Entsetzen ergriff die Orks. Und kaum hatten sie sich umgewandt, um diesem neuen Angriff zu begegnen, als die Elben mit frischen Scharen auf sie einstürmten. Schon flohen zahlreiche Orks am Fluß zurück, um der Falle zu entgehen. Viele ihrer eigenen Wölfe fielen über sie her und zerrissen Tote und Verwundete. Der Sieg schien nahe, als oben auf den Höhen Kampfgeschrei erklang.
Orks hatten das Gebirge von der anderen Seite erstiegen, und schon hingen sie zahlreich in den steilen Hängen über dem Eingangstor. Tollkühn strömten andere Scharen herab, beachteten nicht die Todesschreie der Orks, die von Klippen und Steilhängen abstürzten. Sie kamen die Pfade vom Hauptmassiv herunter und griffen die Bergschultern von oben her an. Die Verteidiger aber waren nicht zahlreich genug, um diese Pfade lange sperren zu können. Das Blatt schien sich zu wenden. Es war nur die erste schwarze Flut, die zurückgeschlagen wurde.
Der Tag neigte sich dem Ende zu. Die Orks sammelten sich wieder im Tal. Mit hechelnden Zungen stürzten Warge vor, dicht gefolgt von der Leibwache Bolgs, großgewachsenen Orks mit krummen Stahlsäbeln. Bald überzog Dunkelheit den stürmischen Himmel, währenddessen schwirrten große Fledermäuse den Elben und Menschen um Köpfe und Ohren oder setzten sich Vampiren gleich auf die Geschlagenen. Jetzt mußte Bard den Ostausläufer verteidigen. Schon zogen seine Kampfgefährten sich langsam zurück, während drüben auf dem südlichen Ausläufer in der Nähe des Wachpostens am Rabenberg die Elbenfürsten, um ihren König geschart, Widerstand leisteten.

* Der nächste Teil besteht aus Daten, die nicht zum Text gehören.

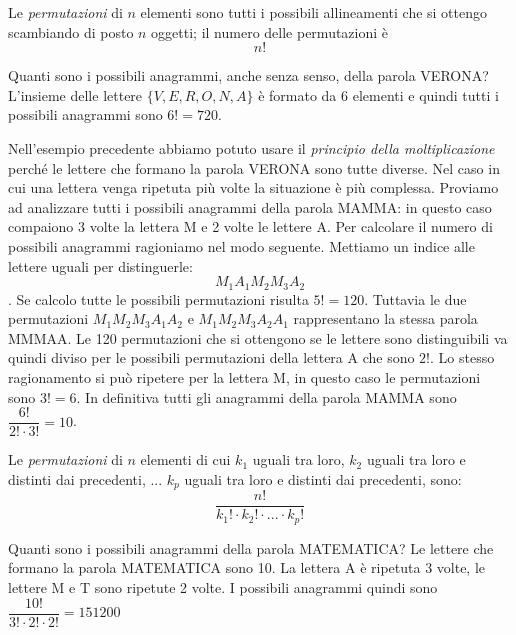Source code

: \begin{definizione}
Le \emph{permutazioni} di $n$ elementi sono tutti i possibili allineamenti che si ottengo scambiando di posto $n$ oggetti; il numero delle permutazioni è
$$n!$$
\end{definizione}
\begin{exrig}
\begin{esempio}
Quanti sono i possibili anagrammi, anche senza senso, della parola VERONA?
L'insieme delle lettere $\{V,E,R,O,N,A\}$ è formato da 6 elementi e quindi tutti i possibili anagrammi sono $6!=720$.
\end{esempio}
\end{exrig}

Nell'esempio precedente abbiamo potuto usare il \emph{principio della moltiplicazione} perché le lettere che formano la parola VERONA sono tutte diverse. Nel caso in cui una lettera venga ripetuta più volte la situazione è più complessa.
Proviamo ad analizzare tutti i possibili anagrammi della parola MAMMA: in questo caso compaiono 3 volte la lettera M e 2 volte le lettere A. Per calcolare il numero di possibili anagrammi ragioniamo nel modo seguente. Mettiamo un indice alle lettere uguali per distinguerle:
$$M_1 A_1 M_2 M_3 A_2$$.
Se calcolo tutte le possibili permutazioni risulta $5!=120$. Tuttavia le due permutazioni $M_1 M_2 M_3 A_1 A_2$ e $M_1 M_2 M_3 A_2 A_1$ rappresentano la stessa parola MMMAA. Le 120 permutazioni che si ottengono se le lettere sono distinguibili va quindi diviso per le possibili permutazioni della lettera A che sono $2!$. Lo stesso ragionamento si può ripetere per la lettera M, in questo caso le permutazioni sono $3!=6$. In definitiva tutti gli anagrammi della parola MAMMA sono
$\dfrac{6!}{2!\cdot 3!}=10$.

\begin{definizione}
Le \emph{permutazioni} di $n$ elementi di cui $k_1$ uguali tra loro, $k_2$ uguali tra loro e distinti dai precedenti, ... $k_p$ uguali tra loro e distinti dai precedenti, sono:
$$ \dfrac{n!}{k_1!\cdot k_2! \cdot ... \cdot k_p!}$$
\end{definizione}

\begin{esempio}
Quanti sono i possibili anagrammi della parola MATEMATICA?
Le lettere che formano la parola MATEMATICA sono 10. La lettera A è ripetuta 3 volte, le lettere M e T sono ripetute 2 volte. I possibili anagrammi quindi sono
$\dfrac{10!}{3!\cdot 2!\cdot 2!}=151200$
\end{esempio}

Plötzlich entstand ein Geschrei, und vom großen Tor erklang Trompetengeschmetter. Sie hatten Thorin vergessen! Thorin Eichenschild hatte Hebebäume von innen ansetzen lassen. Krachend stürzte ein Teil der Mauer in die schützende Wasserfläche, und hinaus rannte der König unter dem Berg, und seine Gefährten folgten ihm. Mantel und Kapuze hatten sie zurückgelassen. Sie trugen glänzende Rüstungen, und zornig glühten ihre Augen. In der Dunkelheit schimmerte die Rüstung des großen Zwergenkönigs wie Gold in sterbendem Feuer.
Von oben warfen die Orks Felsbrocken herab. Aber die Zwerge hielten stand, eilten am Wasserfall hinab und stürzten sich in die Schlacht. Wölfe und Reiter fielen oder flohen vor ihnen. Thorin schwang seine Axt mit mächtigen Streichen. Nichts schien ihm etwas anhaben zu können.
»Hierher! Hierher! Elben und Menschen! Hierher, o meine Brüder!« schrie er, und seine Stimme klang wie ein Hornruf. Alle Schlachtordnung mißachtend, stürzten ihm Dains Zwerge zu Hilfe. Herab kamen auch zahlreiche Menschen der Seestadt. Bard konnte sie nicht halten. Und von der anderen Seite schlossen sich ihm viele Speerträger der Elben an. Noch einmal wurden die Reihen der Orks im Tal zusammengeschlagen. Dunkel und häßlich füllten ihre Toten die Ebenen von Dal. Längst waren die Warge zum Teufel gejagt, und Thorin griff jetzt Bolgs Leibwache an. Aber ihre Reihen konnte er nicht durchbrechen.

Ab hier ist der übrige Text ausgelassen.